MoE-DisCo:Low Economy Cost Training Mixture-of-Experts Models
Xin Ye, Daning Cheng, Boyang Zhang, Yunquan Zhang
TL;DR
MoE-DisCo addresses the prohibitive cost of training large Mixture-of-Experts models by decoupling the full MoE into multiple dense submodels (shared backbone + single expert) trained independently on low-cost hardware, guided by unsupervised clustering to assign semantically coherent data to each expert. After independent submodel training, experts and shared parameters are reintegrated with a weighted parameter fusion and a brief global fine-tune on high-memory GPUs to recover coordinated gating. Empirically, MoE-DisCo achieves comparable or better language modeling and downstream task performance while reducing total training cost by up to ~70% and accelerating convergence across Qwen and LLaMA MoE architectures. The approach leverages Block Coordinate Descent and SimulParallel SGD principles, enabling scalable, hardware-heterogeneous MoE training with minimal inter-device communication and practical applicability for resource-constrained teams.
Abstract
Training large-scale Mixture-of-Experts (MoE) models typically requires high-memory, high-bandwidth GPUs (e.g., A100), and their high cost has become a major barrier to large-model training. In contrast, affordable hardware is low-cost but constrained by memory capacity and bandwidth, making it unsuitable for direct LLM training. To address this, we propose MoE-DisCo (Mixture-of-Experts with Disentangled Clustering and Coordination), a staged training framework. MoE-DisCo decomposes the MoE model into multiple dense submodels, each consisting of a shared backbone and a single expert, and partitions the training data into subsets using unsupervised clustering.

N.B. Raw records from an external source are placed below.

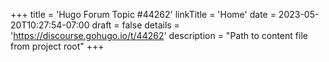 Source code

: +++
title = 'Hugo Forum Topic #44262'
linkTitle = 'Home'
date = 2023-05-20T10:27:54-07:00
draft = false
details = 'https://discourse.gohugo.io/t/44262'
description = "Path to content file from project root"
+++
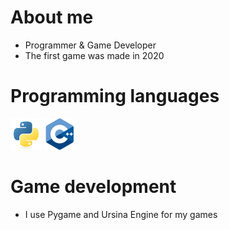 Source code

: 
# About me

-  Programmer & Game Developer
- The first game was made in 2020
  <!-- For my first games I used Pocket Code --!>
  
 # Programming languages
 <img width="50" height="50" src="assets/python.png"></a>
 <img width="50" height="50" src="assets/cpp.png"></a>
 
# Game development

- I use Pygame and Ursina Engine for my games

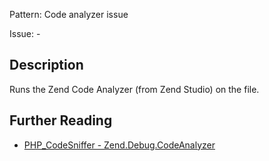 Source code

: Pattern: Code analyzer issue

Issue: -

## Description

Runs the Zend Code Analyzer (from Zend Studio) on the file.

## Further Reading

* [PHP_CodeSniffer - Zend.Debug.CodeAnalyzer](https://github.com/squizlabs/PHP_CodeSniffer/blob/master/src/Standards/Zend/Sniffs/Debug/CodeAnalyzerSniff.php) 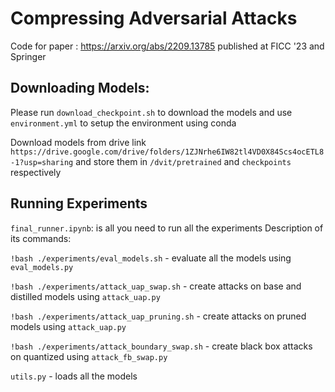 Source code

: # Compressing Adversarial Attacks

Code for paper : https://arxiv.org/abs/2209.13785 published at FICC '23 and Springer

## Downloading Models:

Please run `download_checkpoint.sh` to download the models and use `environment.yml` to setup the environment using conda

Download models from drive link `https://drive.google.com/drive/folders/1ZJNrhe6IW82tl4VD0X84Scs4ocETL8-1?usp=sharing` 
and store them in `/dvit/pretrained` and `checkpoints` respectively

## Running Experiments 

`final_runner.ipynb`: is all you need to run all the experiments
Description of its commands:

`!bash ./experiments/eval_models.sh` - evaluate all the models using `eval_models.py`

`!bash ./experiments/attack_uap_swap.sh` - create attacks on base and distilled models using `attack_uap.py`

`!bash ./experiments/attack_uap_pruning.sh` - create attacks on pruned models using `attack_uap.py`

`!bash ./experiments/attack_boundary_swap.sh` - create black box attacks on quantized using `attack_fb_swap.py`

`utils.py` - loads all the models
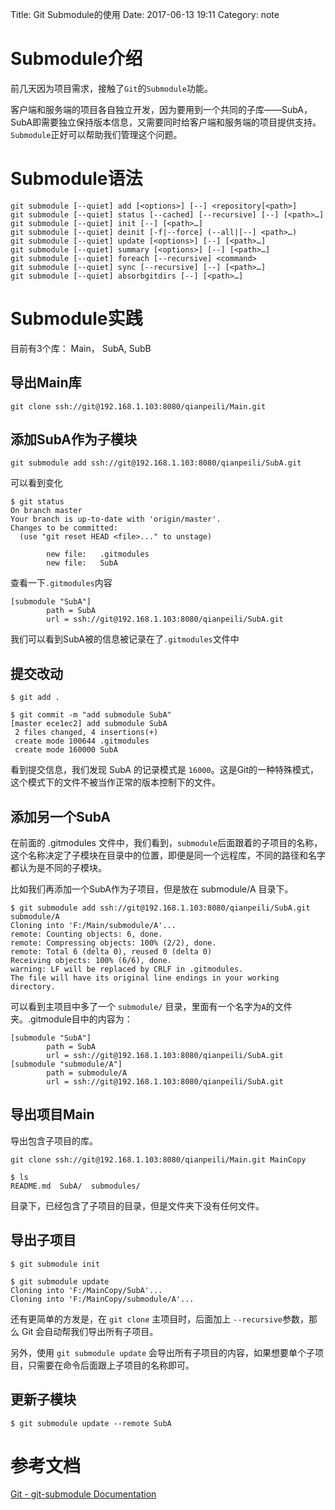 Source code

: Title: Git Submodule的使用
Date: 2017-06-13 19:11
Category: note


# Submodule介绍

前几天因为项目需求，接触了`Git`的`Submodule`功能。

客户端和服务端的项目各自独立开发，因为要用到一个共同的子库——SubA，SubA即需要独立保持版本信息，又需要同时给客户端和服务端的项目提供支持。`Submodule`正好可以帮助我们管理这个问题。

# Submodule语法
	
	git submodule [--quiet] add [<options>] [--] <repository[<path>]
	git submodule [--quiet] status [--cached] [--recursive] [--] [<path>…​]
	git submodule [--quiet] init [--] [<path>…​]
	git submodule [--quiet] deinit [-f|--force] (--all|[--] <path>…​)
	git submodule [--quiet] update [<options>] [--] [<path>…​]
	git submodule [--quiet] summary [<options>] [--] [<path>…​]
	git submodule [--quiet] foreach [--recursive] <command>
	git submodule [--quiet] sync [--recursive] [--] [<path>…​]
	git submodule [--quiet] absorbgitdirs [--] [<path>…​]

# Submodule实践

目前有3个库： Main， SubA, SubB

## 导出Main库

	git clone ssh://git@192.168.1.103:8080/qianpeili/Main.git

## 添加SubA作为子模块

	git submodule add ssh://git@192.168.1.103:8080/qianpeili/SubA.git

可以看到变化

	$ git status
	On branch master
	Your branch is up-to-date with 'origin/master'.
	Changes to be committed:
	  (use "git reset HEAD <file>..." to unstage)
	
	        new file:   .gitmodules
	        new file:   SubA

查看一下`.gitmodules`内容
	
	[submodule "SubA"]
	        path = SubA
	        url = ssh://git@192.168.1.103:8080/qianpeili/SubA.git

我们可以看到SubA被的信息被记录在了`.gitmodules`文件中

## 提交改动


	$ git add .
	
	$ git commit -m "add submodule SubA"
	[master ece1ec2] add submodule SubA
	 2 files changed, 4 insertions(+)
	 create mode 100644 .gitmodules
	 create mode 160000 SubA

看到提交信息，我们发现 SubA 的记录模式是 `16000`。这是Git的一种特殊模式，这个模式下的文件不被当作正常的版本控制下的文件。

## 添加另一个SubA

在前面的 .gitmodules 文件中，我们看到，`submodule`后面跟着的子项目的名称，这个名称决定了子模块在目录中的位置，即便是同一个远程库，不同的路径和名字都认为是不同的子模块。

比如我们再添加一个SubA作为子项目，但是放在 submodule/A 目录下。
	
	$ git submodule add ssh://git@192.168.1.103:8080/qianpeili/SubA.git submodule/A
	Cloning into 'F:/Main/submodule/A'...
	remote: Counting objects: 6, done.
	remote: Compressing objects: 100% (2/2), done.
	remote: Total 6 (delta 0), reused 0 (delta 0)
	Receiving objects: 100% (6/6), done.
	warning: LF will be replaced by CRLF in .gitmodules.
	The file will have its original line endings in your working directory.

可以看到主项目中多了一个 `submodule/` 目录，里面有一个名字为`A`的文件夹。.gitmodule目中的内容为：

	[submodule "SubA"]
	        path = SubA
	        url = ssh://git@192.168.1.103:8080/qianpeili/SubA.git
	[submodule "submodule/A"]
	        path = submodule/A
	        url = ssh://git@192.168.1.103:8080/qianpeili/SubA.git



## 导出项目Main

导出包含子项目的库。

	git clone ssh://git@192.168.1.103:8080/qianpeili/Main.git MainCopy

	$ ls
	README.md  SubA/  submodules/

目录下，已经包含了子项目的目录，但是文件夹下没有任何文件。

## 导出子项目

	$ git submodule init
	
	$ git submodule update
	Cloning into 'F:/MainCopy/SubA'...
	Cloning into 'F:/MainCopy/submodule/A'...

还有更简单的方发是，在 `git clone` 主项目时，后面加上 `--recursive`参数，那么 Git 会自动帮我们导出所有子项目。

另外，使用 `git submodule update` 会导出所有子项目的内容，如果想要单个子项目，只需要在命令后面跟上子项目的名称即可。

## 更新子模块


	$ git submodule update --remote SubA



# 参考文档

[Git - git-submodule Documentation](https://git-scm.com/docs/git-submodule)





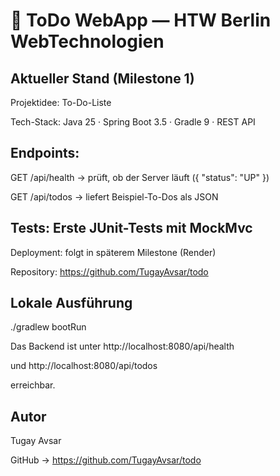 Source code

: # 📝 ToDo WebApp — HTW Berlin WebTechnologien

##  Aktueller Stand (Milestone 1)

Projektidee: To-Do-Liste

Tech-Stack: Java 25 · Spring Boot 3.5 · Gradle 9 · REST API

## **Endpoints:**

GET /api/health → prüft, ob der Server läuft ({ "status": "UP" })

GET /api/todos → liefert Beispiel-To-Dos als JSON

## **Tests:** Erste JUnit-Tests mit MockMvc

Deployment: folgt in späterem Milestone (Render)

Repository: https://github.com/TugayAvsar/todo

## Lokale Ausführung

./gradlew bootRun


Das Backend ist unter 
http://localhost:8080/api/health

und
http://localhost:8080/api/todos

erreichbar.

## **Autor**

Tugay Avsar

GitHub → https://github.com/TugayAvsar/todo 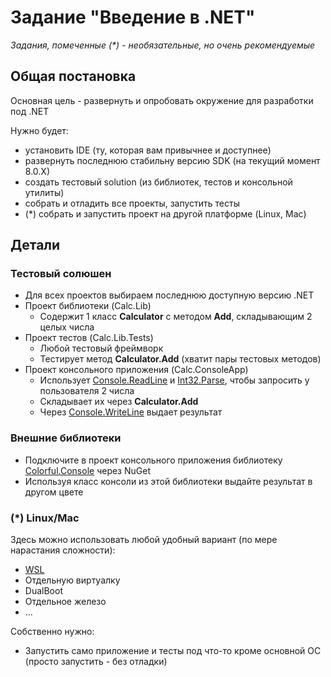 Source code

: # Задание "Введение в .NET"

*Задания, помеченные (\*) - необязательные, но очень рекомендуемые*

## Общая постановка
Основная цель - развернуть и опробовать окружение для разработки под .NET

Нужно будет:
- установить IDE (ту, которая вам привычнее и доступнее)
- развернуть последнюю стабильну версию SDK (на текущий момент 8.0.X)
- создать тестовый solution (из библиотек, тестов и консольной утилиты)
- собрать и отладить все проекты, запустить тесты
- (\*) собрать и запустить проект на другой платформе (Linux, Mac)

## Детали
### Тестовый солюшен
- Для всех проектов выбираем последнюю доступную версию .NET
- Проект библиотеки (Calc.Lib)
    - Содержит 1 класс **Calculator** с методом **Add**, складывающим 2 целых числа
- Проект тестов (Calc.Lib.Tests)
    - Любой тестовый фреймворк
    - Тестирует метод **Calculator.Add** (хватит пары тестовых методов)
- Проект консольного приложения (Calc.ConsoleApp)
    - Использует [Console.ReadLine](https://learn.microsoft.com/en-us/dotnet/api/system.console.readline) и [Int32.Parse](https://learn.microsoft.com/en-us/dotnet/api/system.int32.parse), чтобы запросить у пользователя 2 числа
    - Складывает их через **Calculator.Add**
    - Через [Console.WriteLine](https://learn.microsoft.com/en-us/dotnet/api/system.console.writeline) выдает результат

### Внешние библиотеки
- Подключите в проект консольного приложения библиотеку [Colorful.Console](https://github.com/tomakita/Colorful.Console) через NuGet
- Используя класс консоли из этой библиотеки выдайте результат в другом цвете

### (\*) Linux/Mac
Здесь можно использовать любой удобный вариант (по мере нарастания сложности):
- [WSL](https://learn.microsoft.com/ru-ru/windows/wsl/)
- Отдельную виртуалку
- DualBoot 
- Отдельное железо
- ...

Собственно нужно:
- Запустить само приложение и тесты под что-то кроме основной ОС (просто запустить - без отладки)
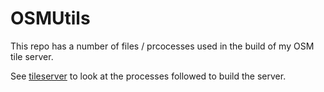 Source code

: # OSMUtils

This repo has a number of files / prcocesses used in the build of my OSM tile server.

See [tileserver](tileserver.md) to look at the processes followed to build the server.

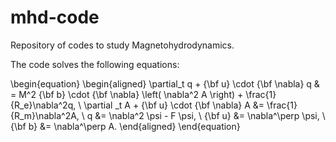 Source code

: # mhd-code

Repository of codes to study Magnetohydrodynamics.

The code solves the following equations:

\begin{equation}
\begin{aligned}
   \partial_t q + {\bf u}  \cdot {\bf \nabla} q & =  M^2 {\bf b} \cdot {\bf \nabla}  \left( \nabla^2 A \right) + \frac{1}{R_e}\nabla^2q,   \\
   \partial _t A + {\bf u} \cdot {\bf \nabla} A  &=  \frac{1}{R_m}\nabla^2A, \\
   q  &= \nabla^2 \psi - F \psi, \\
   {\bf u}  &= \nabla^\perp \psi, \\
   {\bf b}  &= \nabla^\perp A.
\end{aligned}
\end{equation}
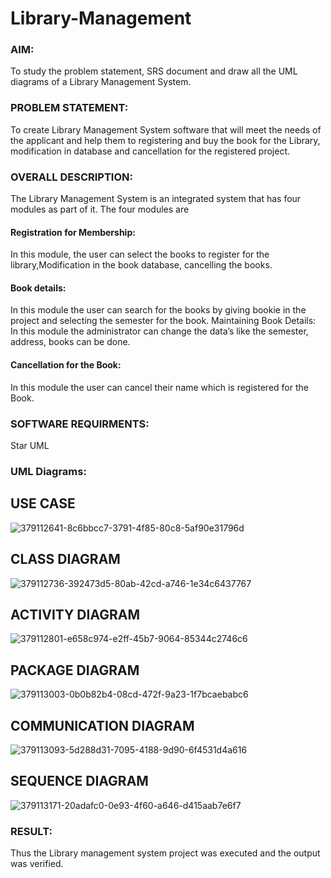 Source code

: # Library-Management
### AIM:
To study the problem statement, SRS document and draw all the UML diagrams of a Library Management System.
### PROBLEM STATEMENT:
To create Library Management System software that will meet the needs of the applicant
and help them to registering and buy the book for the Library, modification in database and
cancellation for the registered project.
### OVERALL DESCRIPTION:
The Library Management System is an integrated system that has four modules as part of
it. The four modules are
#### Registration for Membership:
In this module, the user can select the books to register for the library,Modification in the book
database, cancelling the books.
#### Book details:
In this module the user can search for the books by giving bookie in the project and selecting
the semester for the book.
Maintaining Book Details:
In this module the administrator can change the data’s like the semester, address, books can be
done.
#### Cancellation for the Book:
In this module the user can cancel their name which is registered for the Book.
### SOFTWARE REQUIRMENTS:
Star UML
### UML Diagrams:
## USE CASE
![379112641-8c6bbcc7-3791-4f85-80c8-5af90e31796d](https://github.com/user-attachments/assets/65c79b54-cc32-474f-a327-d00d5d28ff85)
## CLASS DIAGRAM
![379112736-392473d5-80ab-42cd-a746-1e34c6437767](https://github.com/user-attachments/assets/58073f35-48ac-49c1-bdfe-ad8aa727581a)

## ACTIVITY DIAGRAM
![379112801-e658c974-e2ff-45b7-9064-85344c2746c6](https://github.com/user-attachments/assets/899a0ea6-8a31-48c6-b46a-7645ced71f8c)

## PACKAGE DIAGRAM
![379113003-0b0b82b4-08cd-472f-9a23-1f7bcaebabc6](https://github.com/user-attachments/assets/9fe07d43-1a6b-4ab2-9527-f3a17a96e30b)

## COMMUNICATION DIAGRAM
![379113093-5d288d31-7095-4188-9d90-6f4531d4a616](https://github.com/user-attachments/assets/13583261-00da-4cdc-827f-c1a05b508734)

## SEQUENCE DIAGRAM
![379113171-20adafc0-0e93-4f60-a646-d415aab7e6f7](https://github.com/user-attachments/assets/a448171d-454f-4713-9ba5-3a66504a9e11)

### RESULT:
Thus the Library management system project was executed and the output was verified.

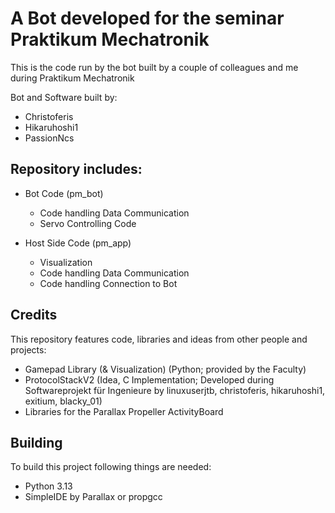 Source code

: # A Bot developed for the seminar Praktikum Mechatronik
This is the code run by the bot built by a couple of colleagues and me during Praktikum Mechatronik

Bot and Software built by:
- Christoferis
- Hikaruhoshi1
- PassionNcs

## Repository includes:
- Bot Code (pm_bot)
    - Code handling Data Communication
    - Servo Controlling Code

- Host Side Code (pm_app)
    - Visualization
    - Code handling Data Communication
    - Code handling Connection to Bot

## Credits
This repository features code, libraries and ideas from other people and projects:
- Gamepad Library (& Visualization) (Python; provided by the Faculty)
- ProtocolStackV2 (Idea, C Implementation; Developed during Softwareprojekt für Ingenieure by linuxuserjtb, christoferis, hikaruhoshi1, exitium, blacky_01)
- Libraries for the Parallax Propeller ActivityBoard

## Building
To build this project following things are needed:
- Python 3.13
- SimpleIDE by Parallax or propgcc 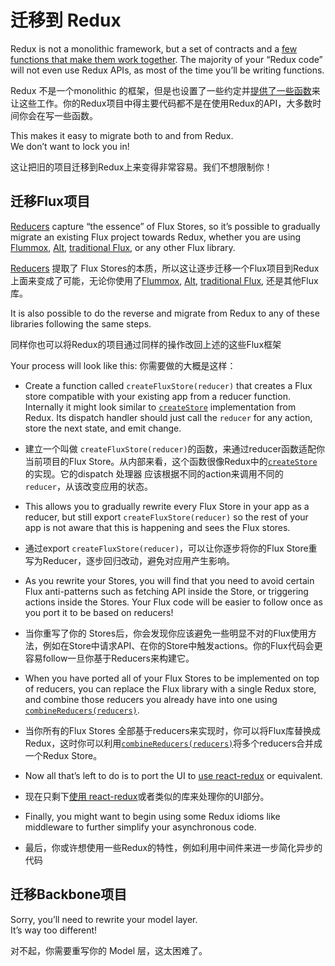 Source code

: # 迁移到 Redux

Redux is not a monolithic framework, but a set of contracts and a [few functions that make them work together](../api/README.md). The majority of your “Redux code” will not even use Redux APIs, as most of the time you’ll be writing functions. 

Redux 不是一个monolithic 的框架，但是也设置了一些约定并[提供了一些函数](../api/README.md)来让这些工作。你的Redux项目中得主要代码都不是在使用Redux的API，大多数时间你会在写一些函数。

This makes it easy to migrate both to and from Redux.  
We don’t want to lock you in!

这让把旧的项目迁移到Redux上来变得非常容易。我们不想限制你！

## 迁移Flux项目

[Reducers](../Glossary.md#reducer) capture “the essence” of Flux Stores, so it’s possible to gradually migrate an existing Flux project towards Redux, whether you are using [Flummox](http://github.com/acdlite/flummox), [Alt](http://github.com/goatslacker/alt), [traditional Flux](https://github.com/facebook/flux), or any other Flux library.

[Reducers](../Glossary.md#reducer) 提取了 Flux Stores的本质，所以这让逐步迁移一个Flux项目到Redux上面来变成了可能，无论你使用了[Flummox](http://github.com/acdlite/flummox), [Alt](http://github.com/goatslacker/alt), [traditional Flux](https://github.com/facebook/flux), 还是其他Flux库。

It is also possible to do the reverse and migrate from Redux to any of these libraries following the same steps.

同样你也可以将Redux的项目通过同样的操作改回上述的这些Flux框架


Your process will look like this:
你需要做的大概是这样：

* Create a function called `createFluxStore(reducer)` that creates a Flux store compatible with your existing app from a reducer function. Internally it might look similar to [`createStore`](../api/createStore.md) implementation from Redux. Its dispatch handler should just call the `reducer` for any action, store the next state, and emit change.

* 建立一个叫做 `createFluxStore(reducer)`的函数，来通过reducer函数适配你当前项目的Flux Store。从内部来看，这个函数很像Redux中的[`createStore`](../api/createStore.md) 的实现。它的dispatch 处理器 应该根据不同的action来调用不同的 `reducer`，从该改变应用的状态。


* This allows you to gradually rewrite every Flux Store in your app as a reducer, but still export `createFluxStore(reducer)` so the rest of your app is not aware that this is happening and sees the Flux stores.

* 通过export `createFluxStore(reducer)`，可以让你逐步将你的Flux Store重写为Reducer，逐步回归改动，避免对应用产生影响。


* As you rewrite your Stores, you will find that you need to avoid certain Flux anti-patterns such as fetching API inside the Store, or triggering actions inside the Stores. Your Flux code will be easier to follow once as you port it to be based on reducers!

* 当你重写了你的 Stores后，你会发现你应该避免一些明显不对的Flux使用方法，例如在Store中请求API、在你的Store中触发actions。你的Flux代码会更容易follow一旦你基于Reducers来构建它。


* When you have ported all of your Flux Stores to be implemented on top of reducers, you can replace the Flux library with a single Redux store, and combine those reducers you already have into one using [`combineReducers(reducers)`](../api/combineReducers.md).

* 当你所有的Flux Stores 全部基于reducers来实现时，你可以将Flux库替换成Redux，这时你可以利用[`combineReducers(reducers)`](../api/combineReducers.md)将多个reducers合并成一个Redux Store。


* Now all that’s left to do is to port the UI to [use react-redux](../basics/UsageWithReact.md) or equivalent.

* 现在只剩下[使用 react-redux](../basics/UsageWithReact.md)或者类似的库来处理你的UI部分。

* Finally, you might want to begin using some Redux idioms like middleware to further simplify your asynchronous code.

* 最后，你或许想使用一些Redux的特性，例如利用中间件来进一步简化异步的代码


## 迁移Backbone项目

Sorry, you’ll need to rewrite your model layer.  
It’s way too different!

对不起，你需要重写你的 Model 层，这太困难了。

Each submodel is trained independently and in parallel on its assigned data subset using low-cost devices, without any inter-device communication. Subsequently, all experts are integrated into a complete MoE model and fine-tuned globally for a short period on high-memory, high-bandwidth GPUs. Experiments show that our method matches or even surpasses full-parameter training in performance across multiple downstream tasks, loss function, and perplexity (PPL), while reducing training cost by 47.6 percent to 69.5 percent on Qwen1.5-MoE-2.7B and Llama-MoE-3.5B across different datasets.